The prayers were before me, in the hands of all my friends, and in the hearts of some of them; and if I could not enter into them as I would, I could yet read them humbly before God as His servant to help the people to worship as one flock. But how was I to preach? I had been in difficulty before now, but never in so much. How was I to teach others, whose mind was one confusion? The subject on which I was pondering when young Weir came to tell me his sister was dying, had retreated as if into the far past; it seemed as if years had come between that time and this, though but one black night had rolled by. To attempt to speak upon that would have been vain, for I had nothing to say on the matter now. And if I could have recalled my former thoughts, I should have felt a hypocrite as I delivered them, so utterly dissociated would they have been from anything that I was thinking or feeling now. Here would have been my visible form and audible voice, uttering that as present to me now, as felt by me now, which I did think and feel yesterday, but which, although I believed it, was not present to my feeling or heart, and must wait the revolution of months, or it might be of years, before I should feel it again, before I should be able to exhort my people about it with the fervour of a present faith. But, indeed, I could not even recall what I had thought and felt. Should I then tell them that I could not speak to them that morning?—There would be nothing wrong in that. But I felt ashamed of yielding to personal trouble when the truths of God were all about me, although I could not feel them. Might not some hungry soul go away without being satisfied, because I was faint and down-hearted? I confess I had a desire likewise to avoid giving rise to speculation and talk about myself, a desire which, although not wrong, could neither have strengthened me to speak the truth, nor have justified me in making the attempt.—What was to be done?

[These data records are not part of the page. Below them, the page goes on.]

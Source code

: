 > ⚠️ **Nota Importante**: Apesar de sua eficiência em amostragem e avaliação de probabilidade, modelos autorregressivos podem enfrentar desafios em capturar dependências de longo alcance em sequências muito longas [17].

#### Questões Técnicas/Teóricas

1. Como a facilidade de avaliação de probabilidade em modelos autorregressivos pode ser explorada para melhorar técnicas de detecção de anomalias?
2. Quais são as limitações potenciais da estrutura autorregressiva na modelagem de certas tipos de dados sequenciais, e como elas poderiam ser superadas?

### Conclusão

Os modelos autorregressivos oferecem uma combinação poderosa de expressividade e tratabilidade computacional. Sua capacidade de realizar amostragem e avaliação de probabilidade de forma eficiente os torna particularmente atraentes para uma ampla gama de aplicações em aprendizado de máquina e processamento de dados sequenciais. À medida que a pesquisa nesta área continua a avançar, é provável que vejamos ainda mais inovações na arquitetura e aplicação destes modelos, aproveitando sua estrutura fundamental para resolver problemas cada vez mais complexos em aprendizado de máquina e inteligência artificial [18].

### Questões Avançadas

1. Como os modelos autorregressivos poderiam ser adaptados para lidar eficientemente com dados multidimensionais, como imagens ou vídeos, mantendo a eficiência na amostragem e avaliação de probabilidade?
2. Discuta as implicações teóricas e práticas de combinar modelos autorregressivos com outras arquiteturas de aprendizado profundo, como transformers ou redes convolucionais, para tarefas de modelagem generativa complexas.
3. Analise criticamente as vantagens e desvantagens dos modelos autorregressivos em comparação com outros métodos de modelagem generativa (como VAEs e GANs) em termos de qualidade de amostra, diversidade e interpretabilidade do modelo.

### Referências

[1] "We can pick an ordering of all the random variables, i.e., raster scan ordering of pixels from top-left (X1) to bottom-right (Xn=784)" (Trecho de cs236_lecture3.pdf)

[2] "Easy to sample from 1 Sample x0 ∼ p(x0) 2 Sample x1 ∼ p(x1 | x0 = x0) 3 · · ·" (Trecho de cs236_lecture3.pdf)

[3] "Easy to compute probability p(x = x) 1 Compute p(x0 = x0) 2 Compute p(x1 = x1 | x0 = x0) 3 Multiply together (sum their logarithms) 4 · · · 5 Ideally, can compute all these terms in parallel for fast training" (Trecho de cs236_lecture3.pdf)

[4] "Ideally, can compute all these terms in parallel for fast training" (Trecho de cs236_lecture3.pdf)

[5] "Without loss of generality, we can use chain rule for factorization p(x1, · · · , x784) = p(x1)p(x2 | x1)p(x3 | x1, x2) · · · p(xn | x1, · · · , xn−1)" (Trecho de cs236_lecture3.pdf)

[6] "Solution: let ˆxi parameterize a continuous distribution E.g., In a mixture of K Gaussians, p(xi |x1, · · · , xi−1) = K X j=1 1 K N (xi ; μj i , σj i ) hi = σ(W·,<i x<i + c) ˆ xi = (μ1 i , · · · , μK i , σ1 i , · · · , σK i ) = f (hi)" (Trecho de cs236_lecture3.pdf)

All at once the remembrance crossed my mind of a sermon I had preached before upon the words of St Paul: "Thou therefore which teachest another, teachest thou not thyself?" a subject suggested by the fact that on the preceding Sunday I had especially felt, in preaching to my people, that I was exhorting myself whose necessity was greater than theirs—at least I felt it to be greater than I could know theirs to be. And now the converse of the thought came to me, and I said to myself, "Might I not try the other way now, and preach to myself? In teaching myself, might I not teach others? Would it not hold? I am very troubled and faithless now. If I knew that God was going to lay the full weight of this grief upon me, yet if I loved Him with all my heart, should I not at least be more quiet? There would not be a storm within me then, as if the Father had descended from the throne of the heavens, and 'chaos were come again.' Let me expostulate with myself in my heart, and the words of my expostulation will not be the less true with my people."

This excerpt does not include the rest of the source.